# What is needed
Whichever lines of the material contain "variety", copy each of them.

# Input for this task

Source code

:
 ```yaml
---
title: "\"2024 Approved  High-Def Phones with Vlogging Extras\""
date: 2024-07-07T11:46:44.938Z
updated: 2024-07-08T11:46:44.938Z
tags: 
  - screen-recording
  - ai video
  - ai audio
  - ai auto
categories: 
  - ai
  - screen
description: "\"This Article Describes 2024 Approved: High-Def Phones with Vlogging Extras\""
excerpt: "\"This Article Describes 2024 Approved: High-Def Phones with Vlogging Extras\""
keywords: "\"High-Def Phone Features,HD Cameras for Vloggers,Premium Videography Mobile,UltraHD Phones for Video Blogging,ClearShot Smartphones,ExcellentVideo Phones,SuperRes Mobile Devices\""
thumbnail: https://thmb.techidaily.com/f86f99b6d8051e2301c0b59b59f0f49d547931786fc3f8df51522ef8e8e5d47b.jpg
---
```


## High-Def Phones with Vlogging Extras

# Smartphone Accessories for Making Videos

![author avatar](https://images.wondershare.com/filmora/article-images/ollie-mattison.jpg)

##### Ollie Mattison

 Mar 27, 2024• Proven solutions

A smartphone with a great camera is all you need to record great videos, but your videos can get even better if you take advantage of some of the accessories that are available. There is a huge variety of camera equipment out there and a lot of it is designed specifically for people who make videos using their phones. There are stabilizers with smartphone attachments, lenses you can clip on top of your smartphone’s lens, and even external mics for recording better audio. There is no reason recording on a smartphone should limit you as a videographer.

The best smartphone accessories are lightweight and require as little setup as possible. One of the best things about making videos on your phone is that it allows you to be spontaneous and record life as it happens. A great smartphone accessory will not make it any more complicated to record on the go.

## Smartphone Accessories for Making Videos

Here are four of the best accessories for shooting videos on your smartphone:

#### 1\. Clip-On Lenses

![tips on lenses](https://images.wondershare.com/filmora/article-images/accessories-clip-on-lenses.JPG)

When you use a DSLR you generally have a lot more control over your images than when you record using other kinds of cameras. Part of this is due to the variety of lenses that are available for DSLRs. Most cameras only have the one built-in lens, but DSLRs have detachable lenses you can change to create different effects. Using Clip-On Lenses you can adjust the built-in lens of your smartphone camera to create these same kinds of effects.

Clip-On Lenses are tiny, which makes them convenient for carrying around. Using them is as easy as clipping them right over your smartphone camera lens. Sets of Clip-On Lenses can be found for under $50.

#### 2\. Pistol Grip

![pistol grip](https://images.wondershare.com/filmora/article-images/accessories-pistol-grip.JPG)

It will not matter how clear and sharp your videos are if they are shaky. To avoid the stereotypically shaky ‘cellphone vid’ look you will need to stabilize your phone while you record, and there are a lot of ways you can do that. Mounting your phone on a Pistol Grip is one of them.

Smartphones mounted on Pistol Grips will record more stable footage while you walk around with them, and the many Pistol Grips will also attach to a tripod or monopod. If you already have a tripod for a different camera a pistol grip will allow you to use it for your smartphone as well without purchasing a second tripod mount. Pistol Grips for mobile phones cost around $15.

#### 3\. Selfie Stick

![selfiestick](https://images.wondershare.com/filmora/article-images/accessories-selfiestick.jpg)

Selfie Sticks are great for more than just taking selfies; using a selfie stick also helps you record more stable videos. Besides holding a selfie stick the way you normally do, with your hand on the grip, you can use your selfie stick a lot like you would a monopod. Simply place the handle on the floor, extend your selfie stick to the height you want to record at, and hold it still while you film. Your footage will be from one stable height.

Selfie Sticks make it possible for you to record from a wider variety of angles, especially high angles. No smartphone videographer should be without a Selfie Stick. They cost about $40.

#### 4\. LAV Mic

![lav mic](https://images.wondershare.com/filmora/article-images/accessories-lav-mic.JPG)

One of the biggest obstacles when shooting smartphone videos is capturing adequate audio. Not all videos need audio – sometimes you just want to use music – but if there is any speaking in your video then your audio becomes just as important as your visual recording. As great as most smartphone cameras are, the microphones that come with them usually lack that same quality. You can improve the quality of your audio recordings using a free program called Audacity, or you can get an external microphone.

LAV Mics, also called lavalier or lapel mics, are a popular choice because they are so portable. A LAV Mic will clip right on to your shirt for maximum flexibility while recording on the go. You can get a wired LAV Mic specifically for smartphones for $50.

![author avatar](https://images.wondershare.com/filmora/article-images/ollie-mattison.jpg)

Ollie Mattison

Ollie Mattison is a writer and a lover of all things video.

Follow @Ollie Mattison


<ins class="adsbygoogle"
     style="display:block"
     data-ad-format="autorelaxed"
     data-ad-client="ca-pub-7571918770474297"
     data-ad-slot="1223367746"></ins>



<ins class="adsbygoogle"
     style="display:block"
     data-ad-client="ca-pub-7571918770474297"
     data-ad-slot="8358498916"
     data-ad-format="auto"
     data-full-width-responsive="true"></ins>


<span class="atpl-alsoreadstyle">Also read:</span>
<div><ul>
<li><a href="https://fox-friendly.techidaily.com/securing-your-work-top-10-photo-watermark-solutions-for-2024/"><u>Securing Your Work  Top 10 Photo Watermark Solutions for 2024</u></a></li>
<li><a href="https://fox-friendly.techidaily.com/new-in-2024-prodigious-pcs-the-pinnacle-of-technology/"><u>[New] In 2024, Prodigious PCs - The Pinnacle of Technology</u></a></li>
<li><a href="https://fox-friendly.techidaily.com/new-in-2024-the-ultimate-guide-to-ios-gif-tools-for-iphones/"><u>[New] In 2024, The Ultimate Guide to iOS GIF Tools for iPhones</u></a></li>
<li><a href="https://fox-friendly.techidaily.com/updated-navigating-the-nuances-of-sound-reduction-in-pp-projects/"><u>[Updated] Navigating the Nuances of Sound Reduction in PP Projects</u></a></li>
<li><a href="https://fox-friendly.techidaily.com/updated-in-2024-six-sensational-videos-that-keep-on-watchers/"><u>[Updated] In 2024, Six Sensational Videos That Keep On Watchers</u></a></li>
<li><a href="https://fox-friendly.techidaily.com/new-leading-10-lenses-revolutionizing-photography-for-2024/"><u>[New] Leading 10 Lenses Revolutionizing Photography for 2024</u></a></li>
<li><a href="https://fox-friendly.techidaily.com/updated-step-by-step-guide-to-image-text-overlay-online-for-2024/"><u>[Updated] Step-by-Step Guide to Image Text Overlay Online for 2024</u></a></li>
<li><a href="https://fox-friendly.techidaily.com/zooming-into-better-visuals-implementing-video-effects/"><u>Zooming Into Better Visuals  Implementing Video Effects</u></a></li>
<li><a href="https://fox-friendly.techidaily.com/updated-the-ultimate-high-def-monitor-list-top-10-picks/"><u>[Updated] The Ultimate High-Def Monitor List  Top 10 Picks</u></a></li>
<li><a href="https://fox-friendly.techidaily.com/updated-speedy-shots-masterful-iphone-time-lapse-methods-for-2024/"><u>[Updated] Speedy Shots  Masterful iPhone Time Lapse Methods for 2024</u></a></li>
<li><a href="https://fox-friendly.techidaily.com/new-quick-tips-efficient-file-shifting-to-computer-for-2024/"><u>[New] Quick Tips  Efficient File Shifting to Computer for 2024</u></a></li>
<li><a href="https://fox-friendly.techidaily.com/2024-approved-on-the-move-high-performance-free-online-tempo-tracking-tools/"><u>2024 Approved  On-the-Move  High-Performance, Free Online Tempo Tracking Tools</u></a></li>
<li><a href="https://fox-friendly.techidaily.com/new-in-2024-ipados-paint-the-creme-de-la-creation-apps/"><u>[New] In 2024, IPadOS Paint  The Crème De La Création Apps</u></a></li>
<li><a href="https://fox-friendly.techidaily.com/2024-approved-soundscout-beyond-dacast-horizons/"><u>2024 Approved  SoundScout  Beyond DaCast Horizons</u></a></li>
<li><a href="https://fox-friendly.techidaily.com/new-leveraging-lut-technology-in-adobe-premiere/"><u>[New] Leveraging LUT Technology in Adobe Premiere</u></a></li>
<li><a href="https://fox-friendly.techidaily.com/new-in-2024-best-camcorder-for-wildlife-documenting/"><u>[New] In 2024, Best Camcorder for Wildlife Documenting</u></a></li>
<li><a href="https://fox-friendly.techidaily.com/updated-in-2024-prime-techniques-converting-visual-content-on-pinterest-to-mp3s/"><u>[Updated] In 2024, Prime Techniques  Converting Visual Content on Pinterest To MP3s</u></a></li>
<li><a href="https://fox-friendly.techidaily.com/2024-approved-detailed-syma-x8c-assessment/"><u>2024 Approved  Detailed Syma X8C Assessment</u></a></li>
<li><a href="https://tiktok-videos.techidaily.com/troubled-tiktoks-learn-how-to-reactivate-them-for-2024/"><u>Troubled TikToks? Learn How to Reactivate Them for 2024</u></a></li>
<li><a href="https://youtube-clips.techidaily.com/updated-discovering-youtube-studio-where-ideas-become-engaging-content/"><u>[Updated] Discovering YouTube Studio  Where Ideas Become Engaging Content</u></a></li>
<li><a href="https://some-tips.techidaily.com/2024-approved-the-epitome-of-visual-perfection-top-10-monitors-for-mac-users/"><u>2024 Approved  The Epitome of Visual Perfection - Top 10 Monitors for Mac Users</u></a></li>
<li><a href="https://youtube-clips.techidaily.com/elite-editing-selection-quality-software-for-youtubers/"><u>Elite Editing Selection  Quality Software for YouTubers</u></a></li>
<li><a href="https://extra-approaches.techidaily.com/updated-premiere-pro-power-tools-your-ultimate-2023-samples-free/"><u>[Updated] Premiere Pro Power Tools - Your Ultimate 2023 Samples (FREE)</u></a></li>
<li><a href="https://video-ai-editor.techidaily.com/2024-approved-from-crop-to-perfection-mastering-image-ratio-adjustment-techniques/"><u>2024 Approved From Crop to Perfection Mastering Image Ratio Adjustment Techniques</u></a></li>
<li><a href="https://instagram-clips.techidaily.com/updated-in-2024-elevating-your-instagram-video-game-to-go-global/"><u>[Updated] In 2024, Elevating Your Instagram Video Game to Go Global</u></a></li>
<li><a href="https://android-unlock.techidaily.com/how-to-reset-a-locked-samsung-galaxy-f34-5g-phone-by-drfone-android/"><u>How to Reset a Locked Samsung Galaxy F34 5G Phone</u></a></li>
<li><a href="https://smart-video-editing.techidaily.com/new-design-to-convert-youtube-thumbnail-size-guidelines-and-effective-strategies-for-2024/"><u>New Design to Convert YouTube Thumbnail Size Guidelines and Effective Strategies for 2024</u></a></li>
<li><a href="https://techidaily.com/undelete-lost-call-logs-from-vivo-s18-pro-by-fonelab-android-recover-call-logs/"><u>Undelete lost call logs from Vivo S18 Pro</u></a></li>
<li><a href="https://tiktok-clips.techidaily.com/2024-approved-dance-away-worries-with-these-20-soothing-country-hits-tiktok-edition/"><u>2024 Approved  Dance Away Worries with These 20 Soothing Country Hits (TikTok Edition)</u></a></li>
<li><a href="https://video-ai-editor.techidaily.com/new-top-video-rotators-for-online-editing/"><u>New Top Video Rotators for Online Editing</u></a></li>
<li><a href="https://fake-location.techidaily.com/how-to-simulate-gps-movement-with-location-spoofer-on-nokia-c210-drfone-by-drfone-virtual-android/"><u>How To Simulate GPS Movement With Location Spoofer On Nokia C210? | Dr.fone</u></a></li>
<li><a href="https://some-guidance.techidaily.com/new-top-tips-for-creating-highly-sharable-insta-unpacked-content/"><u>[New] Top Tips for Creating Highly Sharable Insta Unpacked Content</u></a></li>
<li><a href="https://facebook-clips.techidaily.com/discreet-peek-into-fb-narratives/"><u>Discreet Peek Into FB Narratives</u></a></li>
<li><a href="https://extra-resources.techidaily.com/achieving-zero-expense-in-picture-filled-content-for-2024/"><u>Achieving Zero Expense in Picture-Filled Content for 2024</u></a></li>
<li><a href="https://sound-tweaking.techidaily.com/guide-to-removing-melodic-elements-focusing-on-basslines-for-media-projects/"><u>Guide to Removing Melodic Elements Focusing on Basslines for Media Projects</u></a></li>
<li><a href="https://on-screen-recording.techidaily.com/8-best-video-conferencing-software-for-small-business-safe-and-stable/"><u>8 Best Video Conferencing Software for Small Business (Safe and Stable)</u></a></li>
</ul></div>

# Exercise result
A smartphone with a great camera is all you need to record great videos, but your videos can get even better if you take advantage of some of the accessories that are available. There is a huge variety of camera equipment out there and a lot of it is designed specifically for people who make videos using their phones. There are stabilizers with smartphone attachments, lenses you can clip on top of your smartphone’s lens, and even external mics for recording better audio. There is no reason recording on a smartphone should limit you as a videographer.
When you use a DSLR you generally have a lot more control over your images than when you record using other kinds of cameras. Part of this is due to the variety of lenses that are available for DSLRs. Most cameras only have the one built-in lens, but DSLRs have detachable lenses you can change to create different effects. Using Clip-On Lenses you can adjust the built-in lens of your smartphone camera to create these same kinds of effects.
Selfie Sticks make it possible for you to record from a wider variety of angles, especially high angles. No smartphone videographer should be without a Selfie Stick. They cost about $40.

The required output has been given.